■ **To do**
Write out each entry below exactly; the images do not belong in your copy.

/---

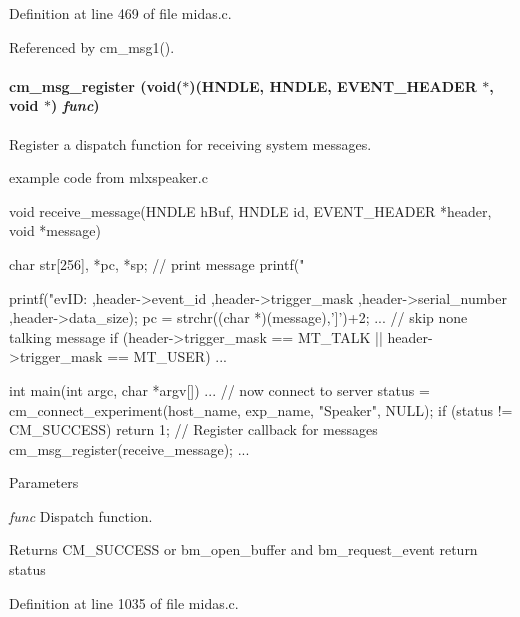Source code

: Definition at line 469 of file midas.c.

Referenced by cm\_\-msg1().
\paragraph[{cm\_\-msg\_\-register}]{ cm\_\-msg\_\-register (void($\ast$)(HNDLE, HNDLE, {\bf EVENT\_\-HEADER} $\ast$, void $\ast$) {\em func})}\hfill\label{group__msgfunctionc_gab857885ee2ef24ddef12fb3ecf5c4c7e}
Register a dispatch function for receiving system messages.
\begin{DoxyItemize}
\item example code from mlxspeaker.c 
\begin{DoxyCode}
void receive_message(HNDLE hBuf, HNDLE id, EVENT_HEADER *header, void *message)
{
  char str[256], *pc, *sp;
  // print message
  printf("%

  printf("evID:%
                 ,header->event_id
                 ,header->trigger_mask
                 ,header->serial_number
                 ,header->data_size);
  pc = strchr((char *)(message),']')+2;
  ...
  // skip none talking message
  if (header->trigger_mask == MT_TALK ||
      header->trigger_mask == MT_USER)
   ...
}

int main(int argc, char *argv[])
{
  ...
  // now connect to server
  status = cm_connect_experiment(host_name, exp_name, "Speaker", NULL);
  if (status != CM_SUCCESS)
    return 1;
  // Register callback for messages
  cm_msg_register(receive_message);
  ...
}
\end{DoxyCode}
 
\begin{DoxyParams}{Parameters}
\item[{\em func}]Dispatch function. \end{DoxyParams}
\begin{DoxyReturn}{Returns}
CM\_\-SUCCESS or bm\_\-open\_\-buffer and bm\_\-request\_\-event return status 
\end{DoxyReturn}

\end{DoxyItemize}

Definition at line 1035 of file midas.c.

\---

■ **Written response**
Source code

: Definition at line 469 of file midas.c.

Referenced by cm\_\-msg1().
\paragraph[{cm\_\-msg\_\-register}]{ cm\_\-msg\_\-register (void($\ast$)(HNDLE, HNDLE, {\bf EVENT\_\-HEADER} $\ast$, void $\ast$) {\em func})}\hfill\label{group__msgfunctionc_gab857885ee2ef24ddef12fb3ecf5c4c7e}
Register a dispatch function for receiving system messages.
\begin{DoxyItemize}
\item example code from mlxspeaker.c 
\begin{DoxyCode}
void receive_message(HNDLE hBuf, HNDLE id, EVENT_HEADER *header, void *message)
{
  char str[256], *pc, *sp;
  // print message
  printf("%

  printf("evID:%
                 ,header->event_id
                 ,header->trigger_mask
                 ,header->serial_number
                 ,header->data_size);
  pc = strchr((char *)(message),']')+2;
  ...
  // skip none talking message
  if (header->trigger_mask == MT_TALK ||
      header->trigger_mask == MT_USER)
   ...
}

int main(int argc, char *argv[])
{
  ...
  // now connect to server
  status = cm_connect_experiment(host_name, exp_name, "Speaker", NULL);
  if (status != CM_SUCCESS)
    return 1;
  // Register callback for messages
  cm_msg_register(receive_message);
  ...
}
\end{DoxyCode}
 
\begin{DoxyParams}{Parameters}
\item[{\em func}]Dispatch function. \end{DoxyParams}
\begin{DoxyReturn}{Returns}
CM\_\-SUCCESS or bm\_\-open\_\-buffer and bm\_\-request\_\-event return status 
\end{DoxyReturn}

\end{DoxyItemize}

Definition at line 1035 of file midas.c.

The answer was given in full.